[Opening Task data section]
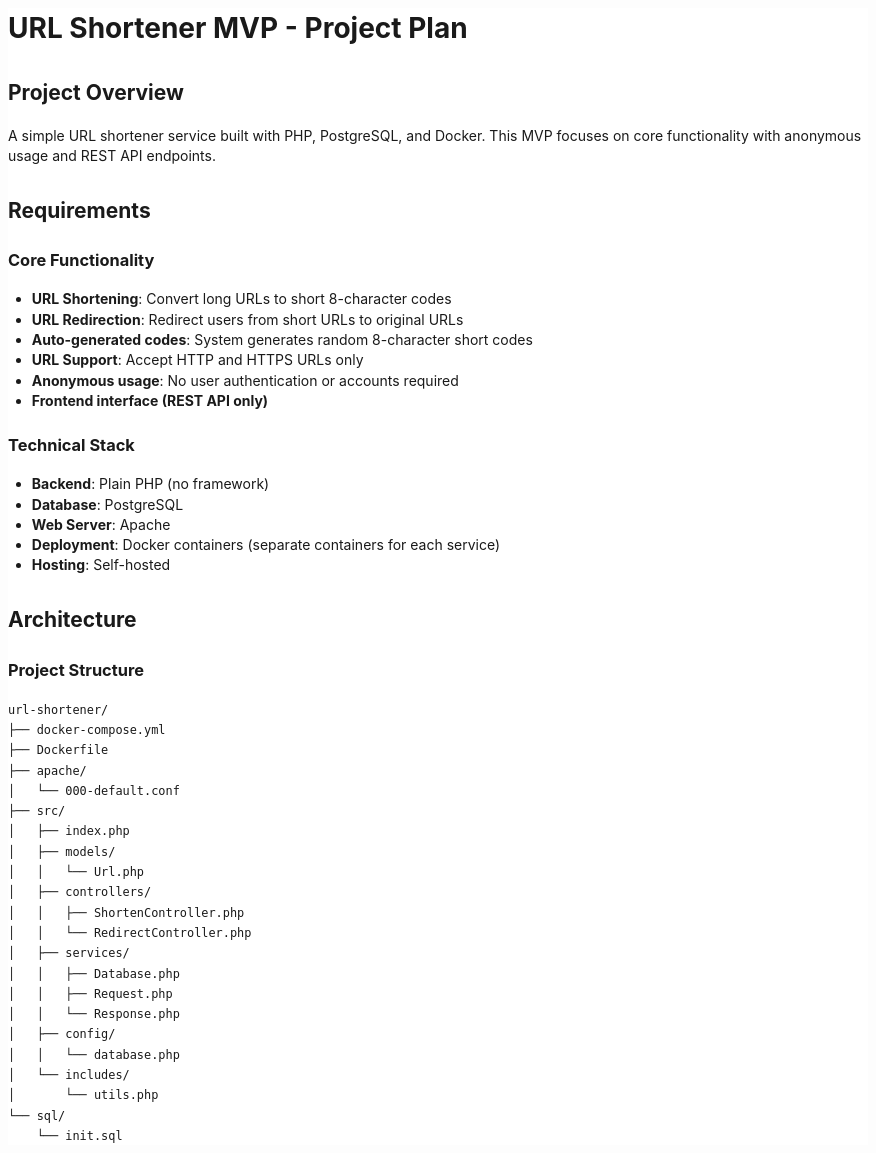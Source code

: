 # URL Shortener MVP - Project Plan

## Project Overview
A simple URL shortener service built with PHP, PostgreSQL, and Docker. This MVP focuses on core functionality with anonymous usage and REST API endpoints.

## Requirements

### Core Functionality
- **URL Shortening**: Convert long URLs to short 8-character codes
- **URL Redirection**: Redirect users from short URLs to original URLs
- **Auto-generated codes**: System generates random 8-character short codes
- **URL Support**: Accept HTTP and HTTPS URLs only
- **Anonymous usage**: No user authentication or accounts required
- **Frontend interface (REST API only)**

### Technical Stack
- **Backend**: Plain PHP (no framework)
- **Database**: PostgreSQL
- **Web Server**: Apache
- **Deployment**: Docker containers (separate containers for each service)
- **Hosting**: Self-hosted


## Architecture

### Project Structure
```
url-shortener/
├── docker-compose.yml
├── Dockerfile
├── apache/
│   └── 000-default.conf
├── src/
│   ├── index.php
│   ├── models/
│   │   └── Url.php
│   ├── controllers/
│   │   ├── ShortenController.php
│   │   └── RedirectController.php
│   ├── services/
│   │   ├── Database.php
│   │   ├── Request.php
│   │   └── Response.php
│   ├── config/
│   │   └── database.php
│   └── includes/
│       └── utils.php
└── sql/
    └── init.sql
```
[Closing Task data section]
* Activity:
The expected answer is a word-for-word copy of every line from the one that contains "- Project Plan" through the final line of the material.

* Response box:
: # URL Shortener MVP - Project Plan

## Project Overview
A simple URL shortener service built with PHP, PostgreSQL, and Docker. This MVP focuses on core functionality with anonymous usage and REST API endpoints.

## Requirements

### Core Functionality
- **URL Shortening**: Convert long URLs to short 8-character codes
- **URL Redirection**: Redirect users from short URLs to original URLs
- **Auto-generated codes**: System generates random 8-character short codes
- **URL Support**: Accept HTTP and HTTPS URLs only
- **Anonymous usage**: No user authentication or accounts required
- **Frontend interface (REST API only)**

### Technical Stack
- **Backend**: Plain PHP (no framework)
- **Database**: PostgreSQL
- **Web Server**: Apache
- **Deployment**: Docker containers (separate containers for each service)
- **Hosting**: Self-hosted


## Architecture

### Project Structure
```
url-shortener/
├── docker-compose.yml
├── Dockerfile
├── apache/
│   └── 000-default.conf
├── src/
│   ├── index.php
│   ├── models/
│   │   └── Url.php
│   ├── controllers/
│   │   ├── ShortenController.php
│   │   └── RedirectController.php
│   ├── services/
│   │   ├── Database.php
│   │   ├── Request.php
│   │   └── Response.php
│   ├── config/
│   │   └── database.php
│   └── includes/
│       └── utils.php
└── sql/
    └── init.sql
```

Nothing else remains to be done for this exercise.